Geraldine Townsend, 72, was shot and killed this week as a Bartlesville SWAT team executed a search warrant to bust Livingston for the alleged sale of marijuana.
When the heavily armed and likely militarized men kicked in the door to their home, Townsend, likely not knowing who her home invaders were, picked up a pellet gun and fired off two pellets. A Bartlesville officer then shot and killed her.
“While taking Livingston into custody officers heard shots, and two officers were struck with some type of projectile,” Hastings said.
Bartlesville Police Capt. Jay Hastings said the 72-year-old pointed “some type of high-powered pellet handgun” at officers who were forced to return fire. Townsend was struck in the chest and later died at the hospital.
Livingston, the subject of the search warrant, was arrested as he watched his mother get shot in the chest and bleed out on the floor of their home.
As Tulsa World reports,
Four officers had entered the house in the 1600 block of South Maple Avenue in Bartlesville to serve a drug-related search warrant when the shots were fired about 9:30 p.m. Wednesday. Livingston and the address were allegedly tied to the sale of drugs.

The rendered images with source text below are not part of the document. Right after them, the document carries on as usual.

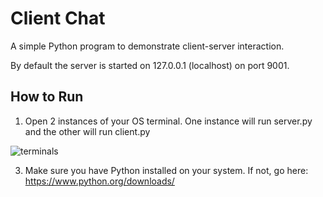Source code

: # Client Chat

A simple Python program to demonstrate client-server interaction. 

By default the server is started on 127.0.0.1 (localhost) on port 9001.

## How to Run

1. Open 2 instances of your OS terminal. One instance will run server.py and the other will run client.py

![terminals](https://user-images.githubusercontent.com/62896013/184406066-ae70640c-53bb-4d0e-ae7c-68eefaedb3a6.png)

3. Make sure you have Python installed on your system. If not, go here: https://www.python.org/downloads/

One officer returned fire, striking Townsend in the upper body. Bartlesville police did not identify the officer who discharged a service weapon. Townsend allegedly shot one officer in the leg and another in the face with the pellet gun.
Emergency responders transported Townsend and one officer she shot to a local hospital. Police initially said her condition “appears to be critical.” Townsend died there from her injuries, Hastings said.
The investigation of the shooting has now been turned over to the Oklahoma State Bureau of Investigation, and “no further details can be released,” according to Hastings.
After the raid, the only drug recovered by police was marijuana. According to court records, Livingston was booked into the Washington County Jail on complaints of possession of marijuana with intent to distribute, possession of paraphernalia, possession of a firearm in commission of a felony and possession of eavesdropping equipment.
While many people will justify the death of the 72-year-old woman by claiming that her son was breaking the law and she also broke the law when she fired at the officers in her house, it is important to examine the scenario objectively by looking at the morality of the situation versus the legality of it. Legality does not equal morality.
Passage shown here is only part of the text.